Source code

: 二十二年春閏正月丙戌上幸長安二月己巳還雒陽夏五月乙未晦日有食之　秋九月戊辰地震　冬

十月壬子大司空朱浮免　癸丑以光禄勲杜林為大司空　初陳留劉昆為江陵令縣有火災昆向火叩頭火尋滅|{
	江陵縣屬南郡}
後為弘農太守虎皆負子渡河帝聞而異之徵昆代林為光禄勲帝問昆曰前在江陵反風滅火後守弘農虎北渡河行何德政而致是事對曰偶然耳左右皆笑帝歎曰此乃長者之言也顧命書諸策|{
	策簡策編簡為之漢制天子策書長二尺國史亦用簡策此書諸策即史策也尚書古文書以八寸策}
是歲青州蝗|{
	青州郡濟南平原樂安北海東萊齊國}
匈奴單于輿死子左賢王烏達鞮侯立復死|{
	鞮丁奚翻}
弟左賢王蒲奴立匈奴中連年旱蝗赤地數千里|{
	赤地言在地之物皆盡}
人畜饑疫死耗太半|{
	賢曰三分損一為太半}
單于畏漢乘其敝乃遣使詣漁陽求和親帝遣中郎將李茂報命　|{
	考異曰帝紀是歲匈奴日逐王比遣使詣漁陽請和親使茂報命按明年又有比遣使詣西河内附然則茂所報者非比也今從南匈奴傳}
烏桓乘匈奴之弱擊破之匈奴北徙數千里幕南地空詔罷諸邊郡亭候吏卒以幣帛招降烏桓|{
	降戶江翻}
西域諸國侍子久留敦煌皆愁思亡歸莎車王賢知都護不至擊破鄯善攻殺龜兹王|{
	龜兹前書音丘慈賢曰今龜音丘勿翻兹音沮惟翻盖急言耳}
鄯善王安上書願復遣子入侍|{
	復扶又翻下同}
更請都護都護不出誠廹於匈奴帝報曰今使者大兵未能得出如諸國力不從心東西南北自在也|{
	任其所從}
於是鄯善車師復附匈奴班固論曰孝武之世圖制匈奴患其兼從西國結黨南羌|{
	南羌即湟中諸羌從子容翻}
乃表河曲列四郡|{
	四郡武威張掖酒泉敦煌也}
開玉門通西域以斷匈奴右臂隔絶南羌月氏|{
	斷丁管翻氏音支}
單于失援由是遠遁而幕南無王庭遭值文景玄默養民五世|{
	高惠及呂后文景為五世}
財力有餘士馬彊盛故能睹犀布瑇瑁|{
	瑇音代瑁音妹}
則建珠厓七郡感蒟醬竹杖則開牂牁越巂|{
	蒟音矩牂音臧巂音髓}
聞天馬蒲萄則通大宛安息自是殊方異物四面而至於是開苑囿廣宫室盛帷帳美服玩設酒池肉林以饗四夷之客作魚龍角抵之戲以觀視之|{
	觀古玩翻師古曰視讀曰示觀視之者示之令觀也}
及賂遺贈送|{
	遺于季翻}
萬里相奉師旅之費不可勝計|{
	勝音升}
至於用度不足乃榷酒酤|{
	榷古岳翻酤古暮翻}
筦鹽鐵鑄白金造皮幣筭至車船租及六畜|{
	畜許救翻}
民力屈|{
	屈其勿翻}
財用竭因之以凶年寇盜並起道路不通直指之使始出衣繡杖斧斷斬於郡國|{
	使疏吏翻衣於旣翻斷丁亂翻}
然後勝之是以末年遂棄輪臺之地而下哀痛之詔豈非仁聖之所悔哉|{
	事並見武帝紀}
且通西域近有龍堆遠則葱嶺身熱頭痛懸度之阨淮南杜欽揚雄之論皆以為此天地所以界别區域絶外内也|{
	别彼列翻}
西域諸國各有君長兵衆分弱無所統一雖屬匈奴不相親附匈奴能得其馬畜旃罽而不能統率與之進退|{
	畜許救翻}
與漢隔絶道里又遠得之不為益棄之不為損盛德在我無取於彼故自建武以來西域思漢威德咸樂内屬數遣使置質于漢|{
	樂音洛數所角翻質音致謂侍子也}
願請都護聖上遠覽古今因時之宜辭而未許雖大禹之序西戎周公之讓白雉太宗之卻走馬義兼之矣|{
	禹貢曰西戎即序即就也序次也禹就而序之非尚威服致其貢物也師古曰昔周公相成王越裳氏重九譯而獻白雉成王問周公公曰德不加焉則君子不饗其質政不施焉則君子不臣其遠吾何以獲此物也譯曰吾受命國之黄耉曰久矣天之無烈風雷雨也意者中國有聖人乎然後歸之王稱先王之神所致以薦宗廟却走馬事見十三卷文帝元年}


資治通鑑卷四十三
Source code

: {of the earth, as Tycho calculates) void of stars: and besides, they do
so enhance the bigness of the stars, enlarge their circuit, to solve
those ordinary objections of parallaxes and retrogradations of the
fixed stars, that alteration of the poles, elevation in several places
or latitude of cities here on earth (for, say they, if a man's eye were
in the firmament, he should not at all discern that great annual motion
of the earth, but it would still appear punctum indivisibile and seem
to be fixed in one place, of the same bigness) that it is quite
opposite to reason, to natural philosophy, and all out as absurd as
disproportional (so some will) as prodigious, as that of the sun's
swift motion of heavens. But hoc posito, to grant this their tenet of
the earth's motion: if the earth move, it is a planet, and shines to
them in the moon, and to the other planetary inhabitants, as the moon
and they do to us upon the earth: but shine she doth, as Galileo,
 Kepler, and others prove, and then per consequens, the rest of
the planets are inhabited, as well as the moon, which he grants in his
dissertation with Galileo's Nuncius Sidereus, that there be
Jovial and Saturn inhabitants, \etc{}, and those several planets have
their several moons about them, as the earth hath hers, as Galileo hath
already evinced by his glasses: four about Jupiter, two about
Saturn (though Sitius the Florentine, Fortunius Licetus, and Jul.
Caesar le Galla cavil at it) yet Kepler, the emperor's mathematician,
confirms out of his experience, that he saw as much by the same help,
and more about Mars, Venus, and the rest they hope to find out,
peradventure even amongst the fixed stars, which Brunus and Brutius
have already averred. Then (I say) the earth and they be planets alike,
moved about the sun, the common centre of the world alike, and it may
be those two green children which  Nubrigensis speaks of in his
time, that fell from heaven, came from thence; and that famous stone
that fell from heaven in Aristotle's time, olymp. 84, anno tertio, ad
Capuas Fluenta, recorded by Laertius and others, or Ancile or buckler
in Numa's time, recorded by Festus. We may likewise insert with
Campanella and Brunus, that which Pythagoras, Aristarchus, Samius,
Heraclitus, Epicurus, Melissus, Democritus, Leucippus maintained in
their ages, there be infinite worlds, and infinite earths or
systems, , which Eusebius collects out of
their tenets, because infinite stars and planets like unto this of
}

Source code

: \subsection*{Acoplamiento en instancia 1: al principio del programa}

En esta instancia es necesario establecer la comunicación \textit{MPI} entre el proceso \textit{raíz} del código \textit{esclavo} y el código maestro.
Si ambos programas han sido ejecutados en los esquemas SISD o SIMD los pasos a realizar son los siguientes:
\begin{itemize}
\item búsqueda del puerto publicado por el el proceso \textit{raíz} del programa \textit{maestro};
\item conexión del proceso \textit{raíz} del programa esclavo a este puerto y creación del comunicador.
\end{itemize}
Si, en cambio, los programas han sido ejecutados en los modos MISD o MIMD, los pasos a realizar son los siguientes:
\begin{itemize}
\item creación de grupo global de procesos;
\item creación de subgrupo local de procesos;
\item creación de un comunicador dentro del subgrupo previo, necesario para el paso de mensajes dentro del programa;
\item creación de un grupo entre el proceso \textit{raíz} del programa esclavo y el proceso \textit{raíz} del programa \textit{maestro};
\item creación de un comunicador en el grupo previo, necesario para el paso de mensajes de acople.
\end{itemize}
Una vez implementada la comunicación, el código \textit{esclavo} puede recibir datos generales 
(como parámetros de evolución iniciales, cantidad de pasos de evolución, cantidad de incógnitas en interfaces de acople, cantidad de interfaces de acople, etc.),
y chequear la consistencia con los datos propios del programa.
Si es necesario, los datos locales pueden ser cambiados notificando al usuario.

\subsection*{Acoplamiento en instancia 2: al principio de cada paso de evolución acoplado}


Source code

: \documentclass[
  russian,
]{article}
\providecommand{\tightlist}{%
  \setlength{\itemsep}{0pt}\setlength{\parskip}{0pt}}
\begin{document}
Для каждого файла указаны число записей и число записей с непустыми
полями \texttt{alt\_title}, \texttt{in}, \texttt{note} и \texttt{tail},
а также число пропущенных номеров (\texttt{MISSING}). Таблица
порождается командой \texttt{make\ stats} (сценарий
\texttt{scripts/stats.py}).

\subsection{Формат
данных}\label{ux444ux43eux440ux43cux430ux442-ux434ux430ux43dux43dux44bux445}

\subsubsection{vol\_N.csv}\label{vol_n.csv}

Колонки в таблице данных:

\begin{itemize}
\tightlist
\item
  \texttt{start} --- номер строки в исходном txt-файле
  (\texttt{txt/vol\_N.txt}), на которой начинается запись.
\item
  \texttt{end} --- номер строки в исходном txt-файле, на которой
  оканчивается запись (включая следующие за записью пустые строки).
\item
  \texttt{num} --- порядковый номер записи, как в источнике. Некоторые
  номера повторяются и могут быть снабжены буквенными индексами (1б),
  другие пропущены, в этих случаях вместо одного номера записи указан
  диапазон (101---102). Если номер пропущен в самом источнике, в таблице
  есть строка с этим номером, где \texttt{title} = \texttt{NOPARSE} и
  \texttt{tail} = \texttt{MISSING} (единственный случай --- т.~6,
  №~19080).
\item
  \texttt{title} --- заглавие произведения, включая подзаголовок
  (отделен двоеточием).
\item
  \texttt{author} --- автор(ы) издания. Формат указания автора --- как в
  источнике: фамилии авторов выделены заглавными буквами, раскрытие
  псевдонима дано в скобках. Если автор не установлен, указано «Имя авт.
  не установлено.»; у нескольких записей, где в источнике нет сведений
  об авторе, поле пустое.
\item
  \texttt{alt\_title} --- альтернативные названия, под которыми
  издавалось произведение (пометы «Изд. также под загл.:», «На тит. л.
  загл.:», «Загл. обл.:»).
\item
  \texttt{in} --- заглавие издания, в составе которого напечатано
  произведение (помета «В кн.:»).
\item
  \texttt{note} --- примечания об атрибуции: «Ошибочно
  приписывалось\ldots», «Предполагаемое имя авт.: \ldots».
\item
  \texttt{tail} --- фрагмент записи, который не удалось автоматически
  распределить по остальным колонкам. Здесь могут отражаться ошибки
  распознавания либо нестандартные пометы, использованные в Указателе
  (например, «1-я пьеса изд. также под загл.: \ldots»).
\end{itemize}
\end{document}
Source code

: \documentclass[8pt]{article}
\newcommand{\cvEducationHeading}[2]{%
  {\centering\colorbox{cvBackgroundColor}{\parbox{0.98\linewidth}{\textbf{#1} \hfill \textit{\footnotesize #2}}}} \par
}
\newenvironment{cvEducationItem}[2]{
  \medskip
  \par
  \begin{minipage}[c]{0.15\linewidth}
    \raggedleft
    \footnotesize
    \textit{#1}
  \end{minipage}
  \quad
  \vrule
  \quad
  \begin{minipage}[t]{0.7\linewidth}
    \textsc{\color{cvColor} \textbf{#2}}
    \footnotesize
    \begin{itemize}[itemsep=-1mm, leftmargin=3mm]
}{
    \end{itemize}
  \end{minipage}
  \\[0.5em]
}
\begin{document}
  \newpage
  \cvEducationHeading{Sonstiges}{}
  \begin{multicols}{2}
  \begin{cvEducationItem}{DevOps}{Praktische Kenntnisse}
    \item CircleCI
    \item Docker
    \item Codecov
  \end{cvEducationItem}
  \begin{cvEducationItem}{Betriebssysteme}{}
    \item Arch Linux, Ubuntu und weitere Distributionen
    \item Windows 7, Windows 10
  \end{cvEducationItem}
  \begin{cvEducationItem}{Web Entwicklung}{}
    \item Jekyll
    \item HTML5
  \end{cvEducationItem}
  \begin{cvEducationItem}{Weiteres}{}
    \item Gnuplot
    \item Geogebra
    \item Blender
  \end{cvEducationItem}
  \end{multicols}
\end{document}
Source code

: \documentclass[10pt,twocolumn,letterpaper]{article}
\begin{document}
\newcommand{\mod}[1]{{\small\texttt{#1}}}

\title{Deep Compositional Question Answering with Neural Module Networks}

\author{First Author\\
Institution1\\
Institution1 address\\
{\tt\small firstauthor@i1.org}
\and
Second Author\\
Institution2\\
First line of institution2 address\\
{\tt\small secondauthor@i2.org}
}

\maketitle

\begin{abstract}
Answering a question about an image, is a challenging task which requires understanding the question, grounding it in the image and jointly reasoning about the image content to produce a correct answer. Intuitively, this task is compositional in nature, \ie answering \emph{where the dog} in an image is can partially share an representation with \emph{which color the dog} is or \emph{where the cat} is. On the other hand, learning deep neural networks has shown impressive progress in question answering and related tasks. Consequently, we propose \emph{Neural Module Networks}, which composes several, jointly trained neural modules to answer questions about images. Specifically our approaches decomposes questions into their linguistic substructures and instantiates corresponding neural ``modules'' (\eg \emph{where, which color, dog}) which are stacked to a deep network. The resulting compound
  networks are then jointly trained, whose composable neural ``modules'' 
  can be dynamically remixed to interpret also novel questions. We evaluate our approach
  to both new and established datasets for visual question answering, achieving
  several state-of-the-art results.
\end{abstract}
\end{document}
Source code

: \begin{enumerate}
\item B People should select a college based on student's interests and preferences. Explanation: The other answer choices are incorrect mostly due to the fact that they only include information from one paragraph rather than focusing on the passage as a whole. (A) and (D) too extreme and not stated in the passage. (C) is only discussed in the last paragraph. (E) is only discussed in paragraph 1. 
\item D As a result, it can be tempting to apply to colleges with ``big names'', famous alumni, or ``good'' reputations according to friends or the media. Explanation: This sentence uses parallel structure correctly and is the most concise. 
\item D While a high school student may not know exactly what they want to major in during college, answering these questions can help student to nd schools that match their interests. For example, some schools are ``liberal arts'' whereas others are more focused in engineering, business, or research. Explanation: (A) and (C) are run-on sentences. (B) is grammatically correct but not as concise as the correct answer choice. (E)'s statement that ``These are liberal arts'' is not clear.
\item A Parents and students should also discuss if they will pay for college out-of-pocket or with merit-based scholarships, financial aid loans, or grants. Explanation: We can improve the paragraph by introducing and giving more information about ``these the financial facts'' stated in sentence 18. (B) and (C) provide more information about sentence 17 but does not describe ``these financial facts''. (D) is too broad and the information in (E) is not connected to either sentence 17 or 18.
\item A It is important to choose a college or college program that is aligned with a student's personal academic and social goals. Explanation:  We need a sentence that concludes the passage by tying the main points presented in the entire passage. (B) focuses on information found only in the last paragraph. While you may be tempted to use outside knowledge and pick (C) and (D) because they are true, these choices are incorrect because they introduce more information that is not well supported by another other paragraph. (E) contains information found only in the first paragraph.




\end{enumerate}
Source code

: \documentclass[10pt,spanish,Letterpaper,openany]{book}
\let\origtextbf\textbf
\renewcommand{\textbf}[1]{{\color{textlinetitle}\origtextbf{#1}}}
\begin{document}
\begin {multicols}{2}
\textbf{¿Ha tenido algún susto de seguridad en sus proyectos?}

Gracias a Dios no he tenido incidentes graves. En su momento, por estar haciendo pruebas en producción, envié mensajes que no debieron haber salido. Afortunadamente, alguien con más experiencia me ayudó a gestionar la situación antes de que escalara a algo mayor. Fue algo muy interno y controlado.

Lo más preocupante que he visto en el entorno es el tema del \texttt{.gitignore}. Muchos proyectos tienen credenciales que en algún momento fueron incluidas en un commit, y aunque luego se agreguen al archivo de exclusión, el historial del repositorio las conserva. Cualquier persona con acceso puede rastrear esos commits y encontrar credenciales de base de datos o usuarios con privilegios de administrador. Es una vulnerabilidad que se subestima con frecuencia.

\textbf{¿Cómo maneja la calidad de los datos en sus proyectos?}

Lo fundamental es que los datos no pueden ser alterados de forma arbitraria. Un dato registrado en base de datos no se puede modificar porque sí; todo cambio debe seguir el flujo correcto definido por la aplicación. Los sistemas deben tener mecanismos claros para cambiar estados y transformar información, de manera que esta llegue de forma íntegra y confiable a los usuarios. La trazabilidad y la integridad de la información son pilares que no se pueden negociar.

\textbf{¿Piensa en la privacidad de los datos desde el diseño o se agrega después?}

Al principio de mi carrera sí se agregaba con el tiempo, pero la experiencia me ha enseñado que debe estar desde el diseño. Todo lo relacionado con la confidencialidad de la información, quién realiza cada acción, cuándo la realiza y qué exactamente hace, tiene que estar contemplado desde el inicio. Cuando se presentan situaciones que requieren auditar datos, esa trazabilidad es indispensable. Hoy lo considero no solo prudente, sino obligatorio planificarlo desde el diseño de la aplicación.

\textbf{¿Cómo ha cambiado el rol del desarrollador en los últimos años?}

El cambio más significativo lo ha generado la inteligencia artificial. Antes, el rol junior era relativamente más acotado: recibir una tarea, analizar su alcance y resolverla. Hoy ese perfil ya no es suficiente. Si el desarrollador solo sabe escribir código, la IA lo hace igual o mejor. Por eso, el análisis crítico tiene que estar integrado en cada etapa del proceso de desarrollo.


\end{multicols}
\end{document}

**HOW TO COMPLETE THIS TASK:** Every line of the material that holds the word "previo" must be found and copied.

**RESPONSE TO THIS TASK:**
\item creación de un comunicador dentro del subgrupo previo, necesario para el paso de mensajes dentro del programa;
\item creación de un comunicador en el grupo previo, necesario para el paso de mensajes de acople.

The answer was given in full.